(INFORMATION SUPPLIED):
-- Opening Marker --
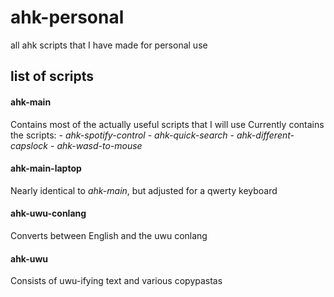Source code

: # ahk-personal
all ahk scripts that I have made for personal use

## list of scripts

#### ahk-main
  Contains most of the actually useful scripts that I will use
  Currently contains the scripts:
    - *ahk-spotify-control*
    - *ahk-quick-search*
    - *ahk-different-capslock*
    - *ahk-wasd-to-mouse*

#### ahk-main-laptop
  Nearly identical to *ahk-main*, but adjusted for a qwerty keyboard
  
#### ahk-uwu-conlang
  Converts between English and the uwu conlang
  
#### ahk-uwu
  Consists of uwu-ifying text and various copypastas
-- Closing Marker --
The answer is the line with "Contains most of" plus every line after it, printed exactly as they appear above.

  Contains most of the actually useful scripts that I will use
  Currently contains the scripts:
    - *ahk-spotify-control*
    - *ahk-quick-search*
    - *ahk-different-capslock*
    - *ahk-wasd-to-mouse*

#### ahk-main-laptop
  Nearly identical to *ahk-main*, but adjusted for a qwerty keyboard
  
#### ahk-uwu-conlang
  Converts between English and the uwu conlang
  
#### ahk-uwu
  Consists of uwu-ifying text and various copypastas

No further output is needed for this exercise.